Documentation
The prompt spec: the single document that lets a stranger run, evaluate, debug, and safely change your system — assembled from artifacts you already have.
Then document. A prompt system nobody else can operate is a personal script, not production infrastructure. The prompt spec is the difference — one document, mostly assembled from artifacts you already made, that answers every question the next owner will have. This is deliverable 2, and for many employers the most impressive one.
The prompt spec — eight sections
- 1Purpose & owner — three sentences: what it does, who owns it, current version + date.
- 2Contract — input format (with one sample), output schema with per-field consumers and the null policy. Copied from your brief, updated to reality.
- 3The prompt itself — full text, versioned, with a change log table (version / date / change / eval delta). Your v0.x history is this table.
- 4Behavior notes — the decisions someone would otherwise re-litigate: why damage outranks returns, why three examples not five, why reasoning is capped at 4 steps. One line each; cite the eval evidence.
- 5Evaluation — golden-set location and composition, assertion list, judge rubric, current scores, holdout policy, re-run cadence.
- 6Guardrails — validation tiers, retry policy, routing table, circuit breakers. Paste the specs; they're already documents.
- 7Failure playbook — the three most likely incidents (validation spike, drift after model update, novel input class) and the first response to each, including the escalation human.

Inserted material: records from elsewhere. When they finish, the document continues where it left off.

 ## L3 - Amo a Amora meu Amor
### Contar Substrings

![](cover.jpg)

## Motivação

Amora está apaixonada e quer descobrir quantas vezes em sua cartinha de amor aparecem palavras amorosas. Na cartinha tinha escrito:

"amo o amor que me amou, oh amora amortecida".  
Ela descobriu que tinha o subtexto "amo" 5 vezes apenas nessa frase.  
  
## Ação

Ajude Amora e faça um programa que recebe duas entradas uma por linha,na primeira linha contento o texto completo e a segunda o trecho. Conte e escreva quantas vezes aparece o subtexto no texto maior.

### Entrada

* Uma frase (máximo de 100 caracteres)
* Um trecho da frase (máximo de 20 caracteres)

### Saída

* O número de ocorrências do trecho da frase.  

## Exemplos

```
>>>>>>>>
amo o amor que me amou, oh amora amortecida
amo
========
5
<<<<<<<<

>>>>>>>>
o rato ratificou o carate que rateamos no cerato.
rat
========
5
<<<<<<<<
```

- 8Known limits — what it does badly, on the record: 'untested on non-English', 'multi-issue emails get first-issue-only', 'sarcasm degrades urgency accuracy'. An honest limits section is the strongest trust signal in the whole spec.
Write it, then test it like everything else
You are a competent engineer who has NEVER seen this system. Here is its prompt spec: [paste]. Attempt three tasks using only the spec: (1) explain to a stakeholder what it does and its limits, (2) tell me the exact steps to safely change one classification rule, (3) diagnose what to check first if valid-JSON rates suddenly drop. Where the spec left you guessing, list the gap.
The doc test, same logic as the golden set: don't argue about whether documentation is clear — measure. Fix the gaps it finds; run it once more.
A prompt spec with versioned changes, eval scores, and a routing table is rarer in the wild than working code. It's the thing to bring to the interview when they ask 'have you worked with LLMs in production?' — most candidates have prompts; almost none have specs.